Whilst current brain imaging technology enables us to see how the brain responds to different musical emotional stimuli, it is still a long way from being able to predict the specific response that a piece of music might evoke in an individual. Studies can attempt to disassociate our emotional response to music from our memories and experiences, but in reality I suspect we all have reasons (conscious and sub-conscious) for why we love the music that moves us. I’m off for a run in the sunshine to Happy…
Author: Dr. Sam Duffy
References
[1] Blood, A.J. and Zatorre, R.J. 2001. Intensely pleasurable responses to music correlate with activity in brain regions implicated in reward and emotion. Proceedings of the National Academy of Sciences of the United States of America. 98, 20 (Sep. 2001), 11818–23.
[2] Charland, L.C. 2005. The heat of emotion valence and the demarcation problem. Journal of Consciousness Studies. 12, 8-10 SPEC. ISS. (2005), 82–102.
[3] Collier, G.L. 2007. Beyond valence and activity in the emotional connotations of music. Psychology of Music. 35, 1 (Jan. 2007), 110–131.
[4] Emotional Valence – APA Dictionary of Psychology.
[5] Garrido, S. and Schubert, E. 2011. Negative Emotion in Music: What is the Attraction? A Qualitative Study. Empirical Musicology Review. 6, 4 (2011), 214–230.

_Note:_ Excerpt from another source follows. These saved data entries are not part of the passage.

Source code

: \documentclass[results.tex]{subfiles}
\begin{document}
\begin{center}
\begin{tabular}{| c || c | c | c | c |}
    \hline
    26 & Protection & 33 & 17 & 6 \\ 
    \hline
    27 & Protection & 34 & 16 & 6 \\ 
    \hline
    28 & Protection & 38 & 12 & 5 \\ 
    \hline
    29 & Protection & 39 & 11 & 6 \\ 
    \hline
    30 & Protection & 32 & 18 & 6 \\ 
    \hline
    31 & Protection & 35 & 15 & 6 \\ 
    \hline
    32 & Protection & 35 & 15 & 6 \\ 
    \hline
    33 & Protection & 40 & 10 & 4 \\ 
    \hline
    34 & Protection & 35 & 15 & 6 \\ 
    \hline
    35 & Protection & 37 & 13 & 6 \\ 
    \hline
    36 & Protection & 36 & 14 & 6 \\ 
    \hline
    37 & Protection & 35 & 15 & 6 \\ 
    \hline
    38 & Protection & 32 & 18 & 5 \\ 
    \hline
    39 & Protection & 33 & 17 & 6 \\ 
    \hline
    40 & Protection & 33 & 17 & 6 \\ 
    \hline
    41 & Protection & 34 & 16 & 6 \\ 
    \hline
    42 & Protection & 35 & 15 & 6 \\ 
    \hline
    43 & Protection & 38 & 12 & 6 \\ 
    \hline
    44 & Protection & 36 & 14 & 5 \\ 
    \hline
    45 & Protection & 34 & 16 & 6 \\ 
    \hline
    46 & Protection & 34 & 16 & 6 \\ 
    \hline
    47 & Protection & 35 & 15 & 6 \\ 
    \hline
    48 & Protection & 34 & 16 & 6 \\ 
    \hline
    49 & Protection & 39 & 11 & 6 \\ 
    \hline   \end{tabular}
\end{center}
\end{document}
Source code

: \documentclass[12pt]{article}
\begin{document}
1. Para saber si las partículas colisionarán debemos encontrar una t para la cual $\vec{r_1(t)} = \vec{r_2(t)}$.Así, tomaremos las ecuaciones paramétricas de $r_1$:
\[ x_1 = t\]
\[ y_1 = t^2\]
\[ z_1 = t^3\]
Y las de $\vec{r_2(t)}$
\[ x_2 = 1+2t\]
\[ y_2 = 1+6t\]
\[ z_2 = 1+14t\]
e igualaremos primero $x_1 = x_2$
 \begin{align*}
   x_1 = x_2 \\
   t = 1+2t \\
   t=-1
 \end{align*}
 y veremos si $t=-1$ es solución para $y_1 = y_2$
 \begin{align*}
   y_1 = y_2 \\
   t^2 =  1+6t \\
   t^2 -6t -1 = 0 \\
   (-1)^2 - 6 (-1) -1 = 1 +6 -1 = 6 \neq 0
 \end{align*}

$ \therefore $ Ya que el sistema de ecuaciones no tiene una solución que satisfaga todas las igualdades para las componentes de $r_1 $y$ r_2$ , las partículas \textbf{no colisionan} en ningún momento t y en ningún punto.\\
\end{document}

[6] Gomez, P. and Danuser, B. 2004. Affective and physiological responses to environmental noises and music. International Journal of Psychophysiology. 53, 2 (Jul. 2004), 91–103.
[7] Koelsch, S. et al. 2006. Investigating emotion with music: An fMRI study. Human Brain Mapping. 27, 3 (Mar. 2006), 239–250.
[8] Schubert, E. 2007. The influence of emotion, locus of emotion and familiarity upon preference in music. Psychology of Music. 35, 3 (2007), 499–515.
[9] Schuller, B. et al. 2010. Determination of non-prototypical valence and arousal in popular music: Features and performances. EURASIP Journal on Audio, Speech, and Music Processing. (2010).
[10] Taruffi, L. and Koelsch, S. 2014. The paradox of music-evoked sadness: An online survey. PLoS ONE. 9, 10 (Oct. 2014), 110490.
[11] What Are Moods? Paul Thagard, Psychology Today, (2018).
[12] The Mind’s Mirror: Lea Winerman, American Psychological Association (2005).
[13] Yang, Y.H. et al. 2006. Music emotion classification: a fuzzy approach. Proceedings of the 14th Annual ACM International Conference on Multimedia, MM 2006 (New York, New York, USA, 2006), 81–84.
[14] Zentner, M. et al. 2008. Emotions Evoked by the Sound of Music: Characterization, Classification, and Measurement. Emotion. 8, 4 (2008), 494–521.